§ **Problem**
Go through the lines below and copy any that hold the string "getting".

§ **Study material**
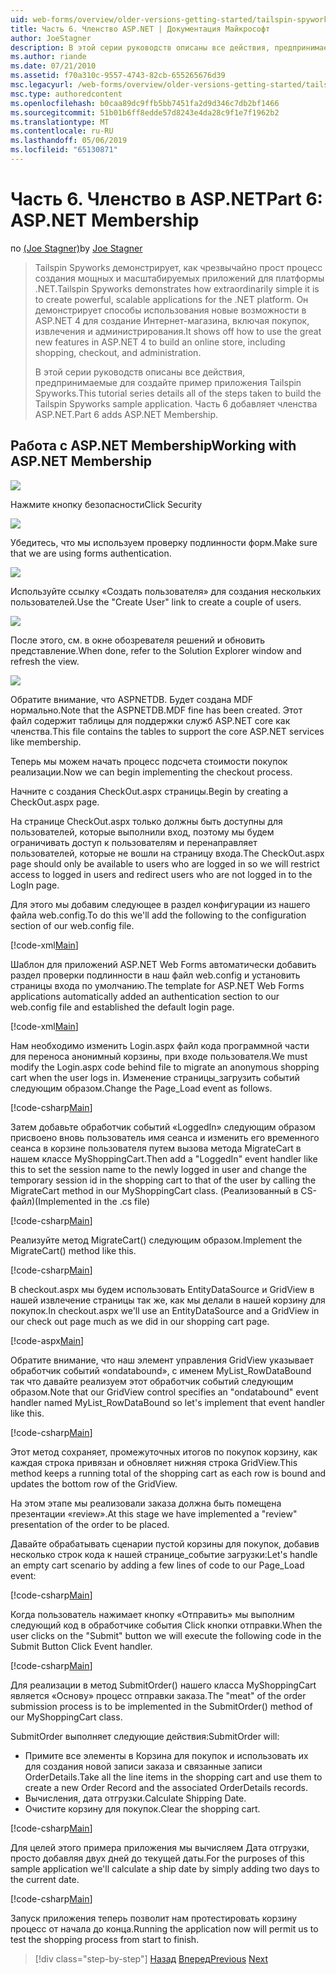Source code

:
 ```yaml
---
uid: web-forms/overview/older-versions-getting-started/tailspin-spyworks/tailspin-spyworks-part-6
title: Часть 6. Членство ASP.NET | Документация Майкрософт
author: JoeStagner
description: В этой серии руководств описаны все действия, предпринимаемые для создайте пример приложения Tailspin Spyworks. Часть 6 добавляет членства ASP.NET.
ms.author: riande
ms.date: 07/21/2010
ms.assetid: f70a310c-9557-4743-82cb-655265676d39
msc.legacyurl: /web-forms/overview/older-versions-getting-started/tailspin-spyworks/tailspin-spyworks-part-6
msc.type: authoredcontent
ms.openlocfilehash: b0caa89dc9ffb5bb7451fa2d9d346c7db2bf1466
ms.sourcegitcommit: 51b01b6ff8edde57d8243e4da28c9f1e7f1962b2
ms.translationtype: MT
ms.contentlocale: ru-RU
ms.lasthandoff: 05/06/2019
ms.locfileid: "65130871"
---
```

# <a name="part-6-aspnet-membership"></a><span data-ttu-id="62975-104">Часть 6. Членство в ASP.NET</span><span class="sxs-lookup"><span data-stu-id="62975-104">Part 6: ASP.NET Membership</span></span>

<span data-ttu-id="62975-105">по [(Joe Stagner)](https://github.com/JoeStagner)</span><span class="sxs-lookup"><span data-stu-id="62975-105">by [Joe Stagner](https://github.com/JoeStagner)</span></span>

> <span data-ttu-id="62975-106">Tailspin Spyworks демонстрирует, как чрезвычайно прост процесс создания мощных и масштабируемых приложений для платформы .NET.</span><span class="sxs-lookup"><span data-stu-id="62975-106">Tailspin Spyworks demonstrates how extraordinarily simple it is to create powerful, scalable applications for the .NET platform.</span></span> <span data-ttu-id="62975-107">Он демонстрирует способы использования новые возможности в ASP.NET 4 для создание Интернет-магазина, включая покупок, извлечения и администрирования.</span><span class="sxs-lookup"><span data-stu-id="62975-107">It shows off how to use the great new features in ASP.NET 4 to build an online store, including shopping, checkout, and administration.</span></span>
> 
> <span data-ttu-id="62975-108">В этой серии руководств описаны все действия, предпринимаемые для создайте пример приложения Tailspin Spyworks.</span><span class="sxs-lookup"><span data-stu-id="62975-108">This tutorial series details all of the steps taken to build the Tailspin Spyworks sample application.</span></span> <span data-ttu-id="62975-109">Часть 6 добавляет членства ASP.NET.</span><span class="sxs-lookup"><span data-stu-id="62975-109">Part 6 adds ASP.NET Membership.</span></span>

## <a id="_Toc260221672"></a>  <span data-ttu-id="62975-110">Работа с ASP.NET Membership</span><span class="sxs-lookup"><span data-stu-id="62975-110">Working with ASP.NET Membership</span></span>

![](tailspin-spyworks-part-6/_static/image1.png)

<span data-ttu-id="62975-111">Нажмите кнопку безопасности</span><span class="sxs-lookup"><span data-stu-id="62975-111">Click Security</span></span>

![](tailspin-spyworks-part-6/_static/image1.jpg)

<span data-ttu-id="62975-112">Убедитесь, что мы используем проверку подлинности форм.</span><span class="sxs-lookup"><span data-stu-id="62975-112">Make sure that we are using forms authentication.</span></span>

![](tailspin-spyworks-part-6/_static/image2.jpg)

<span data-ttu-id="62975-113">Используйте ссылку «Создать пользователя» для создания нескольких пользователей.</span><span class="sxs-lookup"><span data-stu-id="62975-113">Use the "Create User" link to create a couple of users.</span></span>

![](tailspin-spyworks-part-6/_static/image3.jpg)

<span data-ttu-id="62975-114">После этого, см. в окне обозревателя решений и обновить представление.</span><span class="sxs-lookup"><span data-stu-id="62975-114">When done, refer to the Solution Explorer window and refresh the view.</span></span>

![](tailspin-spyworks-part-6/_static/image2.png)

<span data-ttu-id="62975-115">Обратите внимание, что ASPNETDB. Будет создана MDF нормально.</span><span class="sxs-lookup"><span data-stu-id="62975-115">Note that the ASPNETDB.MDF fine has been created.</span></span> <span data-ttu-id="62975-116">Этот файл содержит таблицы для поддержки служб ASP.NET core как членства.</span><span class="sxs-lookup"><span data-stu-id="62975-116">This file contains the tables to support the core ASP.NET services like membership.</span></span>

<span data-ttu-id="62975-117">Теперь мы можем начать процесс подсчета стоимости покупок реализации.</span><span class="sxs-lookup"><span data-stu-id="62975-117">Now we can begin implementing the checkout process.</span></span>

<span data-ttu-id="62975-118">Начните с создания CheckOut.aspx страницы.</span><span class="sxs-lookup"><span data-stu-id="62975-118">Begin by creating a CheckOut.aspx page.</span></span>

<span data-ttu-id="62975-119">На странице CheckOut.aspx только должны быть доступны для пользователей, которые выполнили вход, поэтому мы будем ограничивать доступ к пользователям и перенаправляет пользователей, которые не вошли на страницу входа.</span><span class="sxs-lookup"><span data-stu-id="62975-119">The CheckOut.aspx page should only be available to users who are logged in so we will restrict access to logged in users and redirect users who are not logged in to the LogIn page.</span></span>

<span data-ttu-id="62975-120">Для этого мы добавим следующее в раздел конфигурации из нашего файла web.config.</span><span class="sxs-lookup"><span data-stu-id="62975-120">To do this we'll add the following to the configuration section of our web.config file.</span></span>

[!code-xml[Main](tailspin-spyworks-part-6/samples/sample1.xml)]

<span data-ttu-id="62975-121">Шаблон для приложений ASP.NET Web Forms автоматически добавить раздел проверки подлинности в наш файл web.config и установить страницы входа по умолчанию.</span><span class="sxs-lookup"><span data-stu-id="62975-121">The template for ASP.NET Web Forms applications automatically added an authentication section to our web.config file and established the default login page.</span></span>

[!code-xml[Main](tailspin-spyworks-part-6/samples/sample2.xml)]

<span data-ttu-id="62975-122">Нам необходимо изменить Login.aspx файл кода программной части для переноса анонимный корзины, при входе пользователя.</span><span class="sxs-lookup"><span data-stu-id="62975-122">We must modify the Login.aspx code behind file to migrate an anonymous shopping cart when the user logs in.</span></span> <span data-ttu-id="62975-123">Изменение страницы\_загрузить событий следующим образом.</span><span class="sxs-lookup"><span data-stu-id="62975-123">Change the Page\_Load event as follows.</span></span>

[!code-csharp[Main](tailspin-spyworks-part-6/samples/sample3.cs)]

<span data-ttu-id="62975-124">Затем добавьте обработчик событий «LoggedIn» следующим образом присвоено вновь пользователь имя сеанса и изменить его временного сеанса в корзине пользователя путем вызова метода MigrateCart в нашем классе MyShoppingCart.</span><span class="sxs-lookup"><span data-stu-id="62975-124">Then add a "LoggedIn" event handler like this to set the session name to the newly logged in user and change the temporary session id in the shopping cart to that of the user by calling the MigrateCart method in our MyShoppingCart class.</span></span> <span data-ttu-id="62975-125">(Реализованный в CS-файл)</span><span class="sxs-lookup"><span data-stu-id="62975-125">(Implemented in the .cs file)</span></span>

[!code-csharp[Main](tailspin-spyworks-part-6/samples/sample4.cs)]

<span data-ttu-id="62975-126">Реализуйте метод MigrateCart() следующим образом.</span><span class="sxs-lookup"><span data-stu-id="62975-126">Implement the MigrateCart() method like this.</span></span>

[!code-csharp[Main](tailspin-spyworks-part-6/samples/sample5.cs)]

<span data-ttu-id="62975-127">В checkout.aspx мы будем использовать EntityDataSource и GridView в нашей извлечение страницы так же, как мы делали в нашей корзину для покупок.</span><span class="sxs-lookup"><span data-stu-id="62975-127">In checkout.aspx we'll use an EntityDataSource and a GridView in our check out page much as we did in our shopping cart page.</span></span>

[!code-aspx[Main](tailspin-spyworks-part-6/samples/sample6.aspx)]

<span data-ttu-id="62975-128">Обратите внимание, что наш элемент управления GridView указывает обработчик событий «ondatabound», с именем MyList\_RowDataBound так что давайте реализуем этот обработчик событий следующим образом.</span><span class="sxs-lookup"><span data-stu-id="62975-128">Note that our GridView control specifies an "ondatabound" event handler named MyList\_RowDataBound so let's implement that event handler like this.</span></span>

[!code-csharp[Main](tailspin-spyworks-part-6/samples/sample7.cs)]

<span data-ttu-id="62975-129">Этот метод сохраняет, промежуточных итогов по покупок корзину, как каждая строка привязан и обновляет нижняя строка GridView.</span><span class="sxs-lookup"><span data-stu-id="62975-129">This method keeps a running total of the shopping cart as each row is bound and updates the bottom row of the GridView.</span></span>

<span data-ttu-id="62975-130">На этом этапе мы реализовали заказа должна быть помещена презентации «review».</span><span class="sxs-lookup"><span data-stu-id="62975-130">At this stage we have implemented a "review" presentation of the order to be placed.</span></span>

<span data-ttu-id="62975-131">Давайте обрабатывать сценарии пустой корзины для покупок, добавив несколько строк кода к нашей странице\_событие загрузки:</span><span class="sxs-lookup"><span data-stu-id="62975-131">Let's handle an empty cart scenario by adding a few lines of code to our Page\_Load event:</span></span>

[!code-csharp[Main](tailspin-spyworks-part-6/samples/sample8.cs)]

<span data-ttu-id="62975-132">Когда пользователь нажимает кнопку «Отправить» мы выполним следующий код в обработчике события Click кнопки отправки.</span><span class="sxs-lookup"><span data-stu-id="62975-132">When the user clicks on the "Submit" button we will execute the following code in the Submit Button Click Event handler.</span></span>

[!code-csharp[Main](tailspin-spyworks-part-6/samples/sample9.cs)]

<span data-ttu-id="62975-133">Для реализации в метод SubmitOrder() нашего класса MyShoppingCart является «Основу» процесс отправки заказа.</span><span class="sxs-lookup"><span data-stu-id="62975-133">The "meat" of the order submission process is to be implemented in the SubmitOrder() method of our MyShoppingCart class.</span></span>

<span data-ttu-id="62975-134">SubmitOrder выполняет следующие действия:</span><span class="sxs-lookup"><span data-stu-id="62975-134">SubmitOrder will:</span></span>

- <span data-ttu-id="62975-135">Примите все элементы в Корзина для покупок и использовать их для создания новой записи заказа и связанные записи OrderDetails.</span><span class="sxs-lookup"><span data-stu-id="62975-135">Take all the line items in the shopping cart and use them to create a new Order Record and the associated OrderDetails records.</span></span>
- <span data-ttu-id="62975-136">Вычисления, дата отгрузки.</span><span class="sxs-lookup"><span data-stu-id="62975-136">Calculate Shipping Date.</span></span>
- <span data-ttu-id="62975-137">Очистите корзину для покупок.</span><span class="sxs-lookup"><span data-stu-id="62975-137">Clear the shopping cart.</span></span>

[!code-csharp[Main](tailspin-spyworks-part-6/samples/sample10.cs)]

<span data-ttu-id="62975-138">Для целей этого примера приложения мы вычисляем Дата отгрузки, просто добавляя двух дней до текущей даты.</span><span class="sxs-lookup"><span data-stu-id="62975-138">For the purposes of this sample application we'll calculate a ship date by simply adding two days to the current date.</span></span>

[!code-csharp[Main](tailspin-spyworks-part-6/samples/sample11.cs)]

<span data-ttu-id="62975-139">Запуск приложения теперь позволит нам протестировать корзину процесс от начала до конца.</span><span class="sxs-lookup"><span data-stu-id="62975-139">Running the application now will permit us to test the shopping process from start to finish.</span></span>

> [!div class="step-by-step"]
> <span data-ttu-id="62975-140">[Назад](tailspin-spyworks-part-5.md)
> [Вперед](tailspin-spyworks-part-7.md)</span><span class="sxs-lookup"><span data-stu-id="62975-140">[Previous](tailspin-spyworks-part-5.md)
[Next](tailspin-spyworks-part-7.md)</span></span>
---
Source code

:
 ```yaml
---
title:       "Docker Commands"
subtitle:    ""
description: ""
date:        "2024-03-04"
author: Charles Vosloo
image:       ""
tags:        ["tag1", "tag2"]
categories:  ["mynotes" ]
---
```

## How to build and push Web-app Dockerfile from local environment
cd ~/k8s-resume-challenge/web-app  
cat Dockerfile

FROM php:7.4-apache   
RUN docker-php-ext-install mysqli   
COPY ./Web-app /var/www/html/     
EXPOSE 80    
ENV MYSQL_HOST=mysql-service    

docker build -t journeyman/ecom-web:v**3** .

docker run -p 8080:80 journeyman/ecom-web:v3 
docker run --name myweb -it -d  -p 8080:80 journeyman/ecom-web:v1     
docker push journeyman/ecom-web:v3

§ **Exercise result**
uid: web-forms/overview/older-versions-getting-started/tailspin-spyworks/tailspin-spyworks-part-6
msc.legacyurl: /web-forms/overview/older-versions-getting-started/tailspin-spyworks/tailspin-spyworks-part-6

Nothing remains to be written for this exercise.